As of 1995, about 80% of the population were subsistence farmers while handicrafts, porterage, trade, military service, industry, and government work engaged the remainder. As of 1998, the labor force was estimated to number about 11 million. In 2002, the vast majority, approximately 81% of the workforce, was engaged in agriculture. Most agriculturists are peasant farmers, and there are many wage laborers, but only in the peak seasons. The service sector provides work for 16% of the labor force, and industry accounts for the remaining 3%. There is a severe lack of skilled labor. Among some tribes, women do most of the farm work, while in others, especially among strict Hindus, they do no farming at all. Many occupations are effectively restricted to certain castes, although the practice has been declared illegal. In 2001, the unemployment rate was 47%.
Unions are allowed to organize and strike. The three largest trade unions are associated with political parties, but the government does not restrict union activity. However, the right of a union to strike is limited to nonessential services. About 20% of the workforce is covered by collective bargaining agreements.
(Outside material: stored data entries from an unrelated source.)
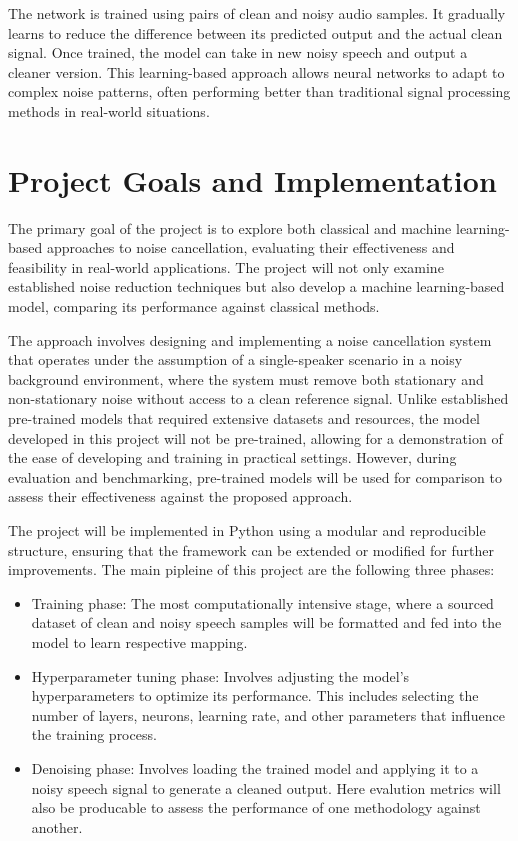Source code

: The network is trained using pairs of clean and noisy audio samples. It gradually learns to reduce the difference between its predicted output and the actual clean signal. Once trained, the model can take in new noisy speech and output a cleaner version. This learning-based approach allows neural networks to adapt to complex noise patterns, often performing better than traditional signal processing methods in real-world situations.

\section{Project Goals and Implementation}

The primary goal of the project is to explore both classical and machine learning-based approaches to noise cancellation, evaluating their effectiveness and feasibility in real-world applications. The project will not only examine established noise reduction techniques but also develop a machine learning-based model, comparing its performance against classical methods.

The approach involves designing and implementing a noise cancellation system that operates under the assumption of a single-speaker scenario in a noisy background environment, where the system must remove both stationary and non-stationary noise without access to a clean reference signal. Unlike established pre-trained models that required extensive datasets and resources, the model developed in this project will not be pre-trained, allowing for a demonstration of the ease of developing and training in practical settings. However, during evaluation and benchmarking, pre-trained models will be used for comparison to assess their effectiveness against the proposed approach.

The project will be implemented in Python using a modular and reproducible structure, ensuring that the framework can be extended or modified for further improvements. The main pipleine of this project are the following three phases:
\begin{itemize}
    \item Training phase: The most computationally intensive stage, where a sourced dataset of clean and noisy speech samples will be formatted and fed into the model to learn respective mapping.
    \item Hyperparameter tuning phase: Involves adjusting the model's hyperparameters to optimize its performance. This includes selecting the number of layers, neurons, learning rate, and other parameters that influence the training process.
    \item Denoising phase: Involves loading the trained model and applying it to a noisy speech signal to generate a cleaned output. Here evalution metrics will also be producable to assess the performance of one methodology against another.
\end{itemize}

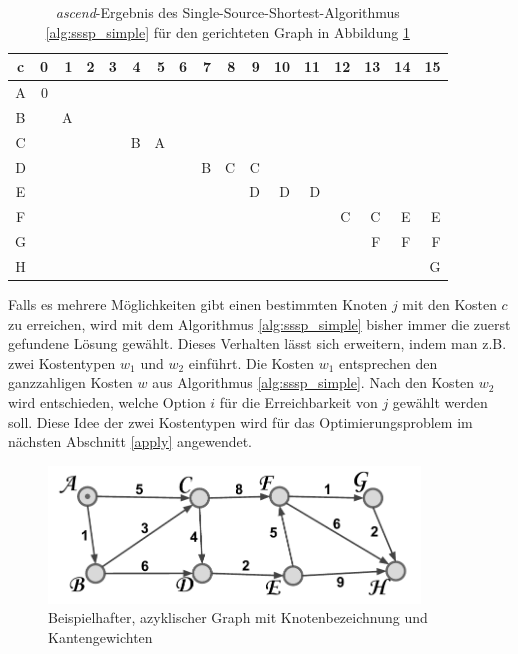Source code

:\documentclass[12pt]{article}
\begin{document}
\begin{table}
\begin{tabular}{c|r|r|r|r|r|r|r|r|r|r|r|r|r|r|r|r}
c&0&1&2&3&4&5&6&7&8&9&10&11&12&13&14&15\\ \hline
A&0& & & & & & & & & & & & & & &\\
B& &A& & & & & & & & & & & & & &\\
C& & & & &B&A& & & & & & & & & &\\
D& & & & & & & &B&C&C& & & & & &\\
E& & & & & & & & & &D&D&D& & & &\\
F& & & & & & & & & & & & &C&C&E&E\\
G& & & & & & & & & & & & & &F&F&F\\
H& & & & & & & & & & & & & & & &G\\
\end{tabular}
\caption{\textit{ascend}-Ergebnis des Single-Source-Shortest-Algorithmus \ref{alg:sssp_simple} für den gerichteten Graph in Abbildung \ref{pic:azyk_graph} }
\label{tab:sssp_result}
\end{table}

Falls es mehrere Möglichkeiten gibt einen bestimmten Knoten $j$ mit den Kosten $c$ zu erreichen, wird mit dem Algorithmus \ref{alg:sssp_simple} bisher immer die zuerst gefundene Lösung gewählt. Dieses Verhalten lässt sich erweitern, indem man z.B. zwei Kostentypen $w_{1}$ und $w_{2}$ einführt. Die Kosten $w_{1}$ entsprechen den ganzzahligen Kosten $w$ aus Algorithmus \ref{alg:sssp_simple}. Nach den Kosten $w_{2}$ wird entschieden, welche Option $i$ für die Erreichbarkeit von $j$ gewählt werden soll. Diese Idee der zwei Kostentypen wird für das Optimierungsproblem im nächsten Abschnitt \ref{apply} angewendet.

\begin{figure}[ht]
	\begin{center}
	\includegraphics[width=280pt]{pics/pdf/004_Azyklischer_Graph.pdf}
	\caption{Beispielhafter, azyklischer Graph mit Knotenbezeichnung und Kantengewichten}
	\label{pic:azyk_graph}
	\end{center}
\end{figure}
\pagebreak
\end{document}
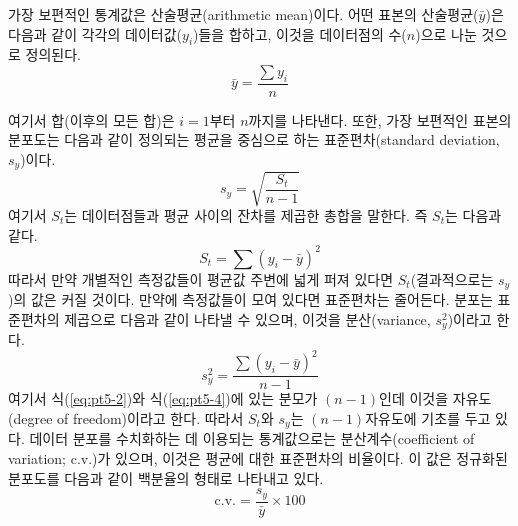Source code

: 가장 보편적인 통계값은 산술평균(arithmetic mean)이다. 어떤 표본의 산술평균($\bar{y}$)은 다음과 같이 각각의 데이터값($y_{i}$)들을 합하고, 이것을 데이터점의 수($n$)으로 나눈 것으로 정의된다.
\begin{equation}\label{eq:pt5-1}
\bar{y}=\frac{\sum y_{i}}{n}
\end{equation}

여기서 합(이후의 모든 합)은 $i=1$부터 $n$까지를 나타낸다.
또한, 가장 보편적인 표본의 분포도는 다음과 같이 정의되는 평균을 중심으로 하는 표준편차(standard deviation, $s_{y}$)이다.
\begin{equation}\label{eq:pt5-2}
s_{y}=\sqrt{\frac{S_{t}}{n-1}}
\end{equation}
여기서 $S_{t}$는 데이터점들과 평균 사이의 잔차를 제곱한 총합을 말한다. 즉 $S_{t}$는 다음과 같다.
\begin{equation}\label{eq:pt5-3}
S_{t}=\sum\left(y_{i}-\bar{y}\right)^{2}
\end{equation}
따라서 만약 개별적인 측정값들이 평균값 주변에 넓게 퍼져 있다면 $S_{t}$(결과적으로는 $s_{y}$)의 값은 커질 것이다. 만약에 측정값들이 모여 있다면 표준편차는 줄어든다. 분포는 표준편차의 제곱으로 다음과 같이 나타낼 수 있으며, 이것을 분산(variance, $s_{y}^2$)이라고 한다.
\begin{equation}\label{eq:pt5-4}
s_{y}^{2}=\frac{\sum\left(y_{i}-\bar{y}\right)^{2}}{n-1}
\end{equation}
여기서 식(\ref{eq:pt5-2})와 식(\ref{eq:pt5-4})에 있는 분모가 $(n-1)$인데 이것을 자유도(degree of freedom)이라고 한다. 따라서 $S_{t}$와 $s_{y}$는 $(n-1)$자유도에 기초를 두고 있다.
데이터 분포를 수치화하는 데 이용되는 통계값으로는 분산계수(coefficient of variation; c.v.)가 있으며, 이것은 평균에 대한 표준편차의 비율이다. 이 값은 정규화된 분포도를 다음과 같이 백분율의 형태로 나타내고 있다.
\begin{equation}\label{eq:pt5-5}
\text{c.v.}=\frac{s_{y}}{\bar{y}}\times 100
\end{equation}

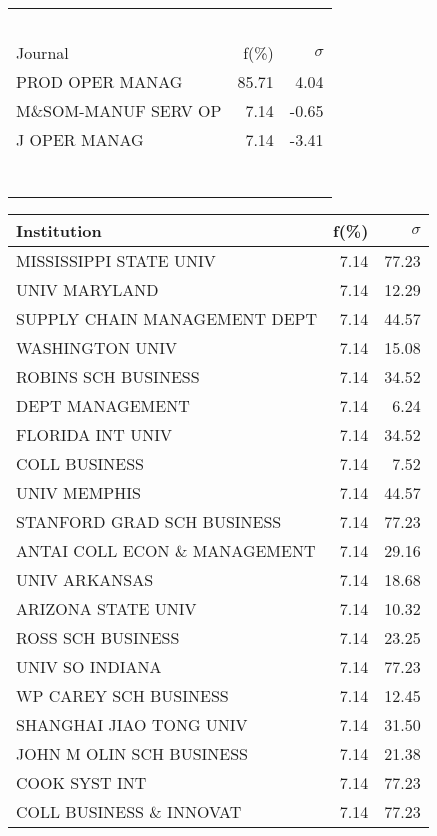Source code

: \documentclass[a4paper,11pt]{report}
\begin{document}
\begin{landscape}
\begin{table}[!ht]
{\begin{tabular}{|l r  r|}
 &  & \\
 &  & \\
 &  & \\
 &  & \\
 &  & \\
\hline
\hline
Journal & f(\%) & $\sigma$\\
\hline
PROD OPER MANAG & 85.71 & 4.04\\
M\&SOM-MANUF SERV OP & 7.14 & -0.65\\
J OPER MANAG & 7.14 & -3.41\\
 &  & \\
 &  & \\
 &  & \\
 &  & \\
 &  & \\
 &  & \\
 &  & \\
\hline
\end{tabular}
}
{\scriptsize\begin{tabular}{|l r r|}
\hline
Institution & f(\%) & $\sigma$\\
\hline
MISSISSIPPI STATE UNIV & 7.14 & 77.23\\
UNIV MARYLAND & 7.14 & 12.29\\
SUPPLY CHAIN MANAGEMENT DEPT & 7.14 & 44.57\\
WASHINGTON UNIV & 7.14 & 15.08\\
ROBINS SCH BUSINESS & 7.14 & 34.52\\
DEPT MANAGEMENT & 7.14 & 6.24\\
FLORIDA INT UNIV & 7.14 & 34.52\\
COLL BUSINESS & 7.14 & 7.52\\
UNIV MEMPHIS & 7.14 & 44.57\\
STANFORD GRAD SCH BUSINESS & 7.14 & 77.23\\
ANTAI COLL ECON \& MANAGEMENT & 7.14 & 29.16\\
UNIV ARKANSAS & 7.14 & 18.68\\
ARIZONA STATE UNIV & 7.14 & 10.32\\
ROSS SCH BUSINESS & 7.14 & 23.25\\
UNIV SO INDIANA & 7.14 & 77.23\\
WP CAREY SCH BUSINESS & 7.14 & 12.45\\
SHANGHAI JIAO TONG UNIV & 7.14 & 31.50\\
JOHN M OLIN SCH BUSINESS & 7.14 & 21.38\\
COOK SYST INT & 7.14 & 77.23\\
COLL BUSINESS \& INNOVAT & 7.14 & 77.23\\

\end{tabular}}
\end{table}
\end{landscape}
\end{document}
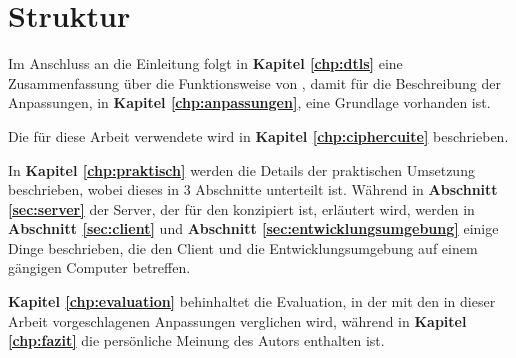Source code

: \section{Struktur}

Im Anschluss an die Einleitung folgt in \textbf{Kapitel \ref{chp:dtls}} eine Zusammenfassung
über die Funktionsweise von , damit für die Beschreibung der Anpassungen,
in \textbf{Kapitel \ref{chp:anpassungen}}, eine Grundlage vorhanden ist.

Die für diese Arbeit verwendete  wird in \textbf{Kapitel \ref{chp:ciphercuite}} beschrieben.

In \textbf{Kapitel \ref{chp:praktisch}} werden die Details der praktischen Umsetzung beschrieben, wobei
dieses in 3 Abschnitte unterteilt ist. Während in \textbf{Abschnitt \ref{sec:server}} der Server, der für den
 konzipiert ist, erläutert wird, werden in \textbf{Abschnitt \ref{sec:client}} und
\textbf{Abschnitt \ref{sec:entwicklungsumgebung}} einige Dinge beschrieben, die den Client und
die Entwicklungsumgebung auf einem gängigen Computer betreffen.

\textbf{Kapitel \ref{chp:evaluation}} behinhaltet die Evaluation, in der  mit den in
dieser Arbeit vorgeschlagenen Anpassungen verglichen wird, während in \textbf{Kapitel \ref{chp:fazit}}
die persönliche Meinung des Autors enthalten ist.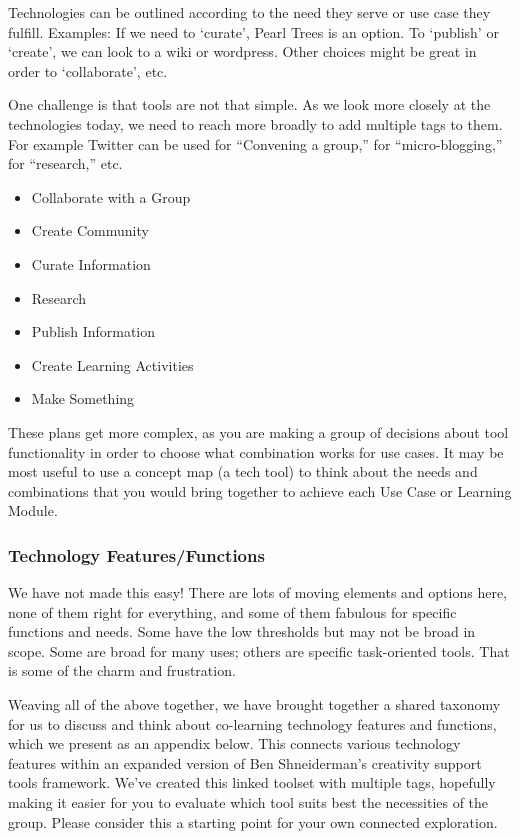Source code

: Technologies can be outlined according to the need they serve or use
case they fulfill. Examples: If we need to `curate', Pearl Trees is an
option. To `publish' or `create', we can look to a wiki or wordpress.
Other choices might be great in order to `collaborate', etc.

One challenge is that tools are not that simple. As we look more closely
at the technologies today, we need to reach more broadly to add multiple
tags to them. For example Twitter can be used for ``Convening a group,''
for ``micro-blogging,'' for ``research,'' etc.

\begin{itemize}
\itemsep1pt\parskip0pt
\item
  Collaborate with a Group
\item
  Create Community
\item
  Curate Information 
\item
  Research
\item
  Publish Information
\item
  Create Learning Activities
\item
  Make Something
\end{itemize}

These plans get more complex, as you are making a group of decisions
about tool functionality in order to choose what combination works for
use cases. It may be most useful to use a concept map (a tech tool) to
think about the needs and combinations that you would bring together to
achieve each Use Case or Learning Module.

\subsubsection{Technology Features/Functions}

We have not made this easy! There are lots of moving elements and
options here, none of them right for everything, and some of them
fabulous for specific functions and needs. Some have the low thresholds
but may not be broad in scope. Some are broad for many uses; others are
specific task-oriented tools. That is some of the charm and frustration.

Weaving all of the above together, we have brought together a shared
taxonomy for us to discuss and think about co-learning technology
features and functions, which we present as an appendix below. This
connects various technology features within an expanded version of Ben
Shneiderman's creativity support tools framework. We've created this
linked toolset with multiple tags, hopefully making it easier for you to
evaluate which tool suits best the necessities of the group. Please
consider this a starting point for your own connected exploration.

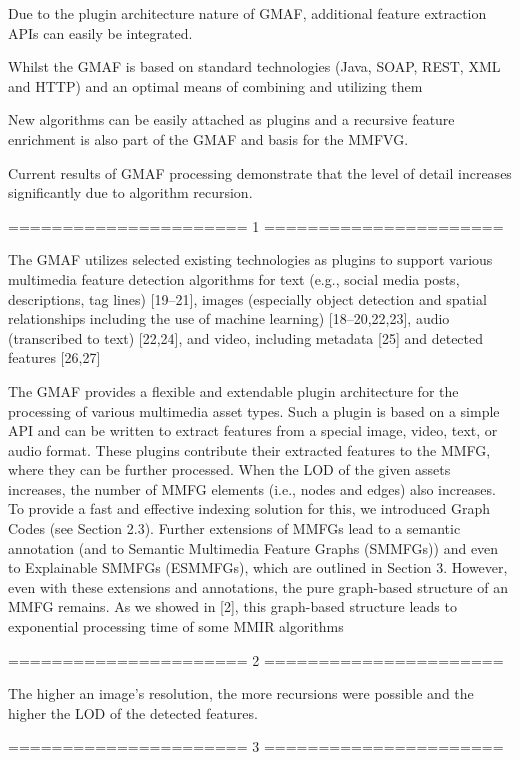 Due to the plugin architecture nature of GMAF, additional feature extraction APIs can easily be integrated.

Whilst the GMAF is based on standard technologies (Java, SOAP, REST, XML and HTTP) and an optimal means of combining and utilizing them

New algorithms can be easily attached as plugins and a recursive feature enrichment is also part of the GMAF and basis for the MMFVG.

Current results of GMAF processing demonstrate that the level of detail increases significantly due to algorithm recursion.

====================== 1
======================

The GMAF utilizes selected existing technologies as plugins to support various
multimedia feature detection algorithms for text (e.g., social media posts, descriptions, tag
lines) [19–21], images (especially object detection and spatial relationships including the use of
machine learning) [18–20,22,23], audio (transcribed to text) [22,24], and video, including
metadata [25] and detected features [26,27]

The GMAF provides a flexible and extendable plugin architecture for the processing of
various multimedia asset types. Such a plugin is based on a simple API and can be written to
extract features from a special image, video, text, or audio format. These plugins contribute
their extracted features to the MMFG, where they can be further processed. When the LOD
of the given assets increases, the number of MMFG elements (i.e., nodes and edges) also
increases. To provide a fast and effective indexing solution for this, we introduced Graph
Codes (see Section 2.3). Further extensions of MMFGs lead to a semantic annotation (and
to Semantic Multimedia Feature Graphs (SMMFGs)) and even to Explainable SMMFGs
(ESMMFGs), which are outlined in Section 3. However, even with these extensions and
annotations, the pure graph-based structure of an MMFG remains. As we showed in [2],
this graph-based structure leads to exponential processing time of some MMIR algorithms

====================== 2
======================

The higher an image’s resolution, the more recursions were possible and the higher the LOD of the detected features.

====================== 3
======================

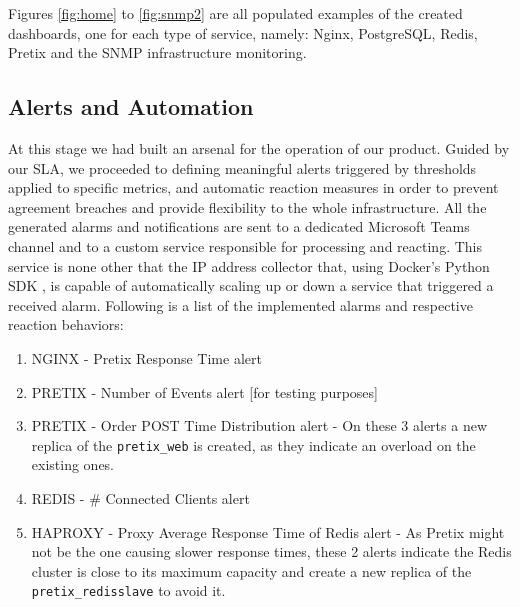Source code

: \documentclass[12pt]{article}
\begin{document}
Figures \ref{fig:home} to \ref{fig:snmp2} are all populated examples of the created dashboards, one for each type of service, namely: 
Nginx, PostgreSQL, Redis, Pretix and the SNMP infrastructure monitoring.

\subsection{Alerts and Automation} \label{management.automation} %


At this stage we had built an arsenal for the operation of our product.
Guided by our SLA, we proceeded to defining meaningful alerts triggered by thresholds applied to specific metrics, and automatic reaction measures in order to
prevent agreement breaches and provide flexibility to the whole infrastructure.
All the generated alarms and notifications are sent to a dedicated Microsoft Teams channel and to a custom service responsible for processing and reacting.
This service is none other that the IP address collector that, using Docker's Python SDK \cite{dockerpythonsdk}, is capable of automatically scaling up or down
a service that triggered a received alarm.
Following is a list of the implemented alarms and respective reaction behaviors:

\vspace{-10pt}
\begin{enumerate}[noitemsep]
  \item NGINX   - Pretix Response Time alert
  \item PRETIX  - Number of Events alert [for testing purposes]
  \item PRETIX  - Order POST Time Distribution alert          - On these 3 alerts a new replica of the \texttt{pretix\_web} is created, as they indicate an overload on the existing ones.
  \item REDIS   - \# Connected Clients alert
  \item HAPROXY - Proxy Average Response Time of Redis alert  - As Pretix might not be the one causing slower response times, these 2 alerts indicate the Redis cluster is close to its maximum capacity and create a new replica of the \texttt{pretix\_redisslave} to avoid it.
\end{enumerate}
\vspace{-10pt}
\end{document}
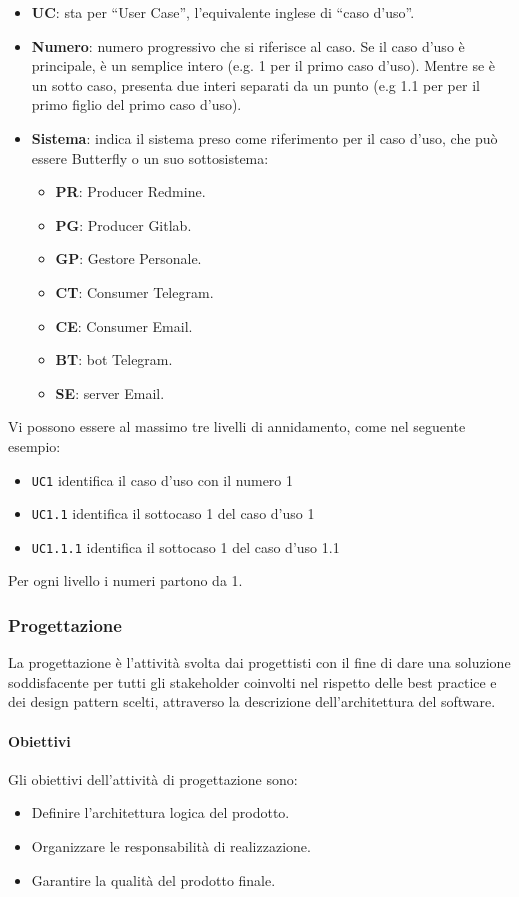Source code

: 		\begin{itemize}
			\item \textbf{UC}: sta per ``User Case'', l'equivalente inglese di ``caso d'uso''.
			\item \textbf{Numero}: numero progressivo che si riferisce al caso. Se il caso d'uso è principale, è un semplice intero (e.g. 1 per il primo caso d'uso). Mentre se è un sotto caso, presenta due interi separati da un punto (e.g 1.1 per per il primo figlio del primo caso d'uso).
			\item \textbf{Sistema}: indica il sistema preso come riferimento per il caso d'uso, che può essere Butterfly o un suo sottosistema:
			\begin{itemize}
				\item \textbf{PR}: Producer Redmine.
				\item \textbf{PG}: Producer Gitlab.
				\item \textbf{GP}: Gestore Personale.
				\item \textbf{CT}: Consumer Telegram.
				\item \textbf{CE}: Consumer Email.
				\item \textbf{BT}: bot Telegram.
				\item \textbf{SE}: server Email.
			\end{itemize}
		\end{itemize}

		Vi possono essere al massimo tre livelli di annidamento, come nel seguente esempio:
		\begin{itemize}
			\item \texttt{UC1} identifica il caso d'uso con il numero 1
			\item \texttt{UC1.1} identifica il sottocaso 1 del caso d'uso 1
			\item \texttt{UC1.1.1} identifica il sottocaso 1 del caso d'uso 1.1
		\end{itemize}
		Per ogni livello i numeri partono da 1.

        \subsubsection{Progettazione}\label{PP:Sviluppo:Progettazione}
        La progettazione è l'attività svolta dai progettisti con il fine di dare una soluzione soddisfacente per tutti gli stakeholder coinvolti nel rispetto delle best practice e dei design pattern scelti, attraverso la descrizione dell'architettura del software.

		\paragraph{Obiettivi}\label{PP:Sviluppo:Progettazione:Obiettivi}
        Gli obiettivi dell'attività di progettazione sono:
        \begin{itemize}
			\item Definire l'architettura logica del prodotto.
			\item Organizzare le responsabilità di realizzazione.
			\item Garantire la qualità del prodotto finale.
		\end{itemize}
Minimum wage rates and working conditions in the small industrial sector are set by the Nepal Factories and Factory Workers' Act of 1959, as amended. In 2002, the minimum wage was $20 per month for unskilled, $21 for semiskilled, and $25 for skilled workers in the organized industrial sector. Wages can be as low as 50% of the minimum in the informal economy and the agricultural sector. The law establishes a minimum employment age of 16 years in industry and 14 years in agriculture.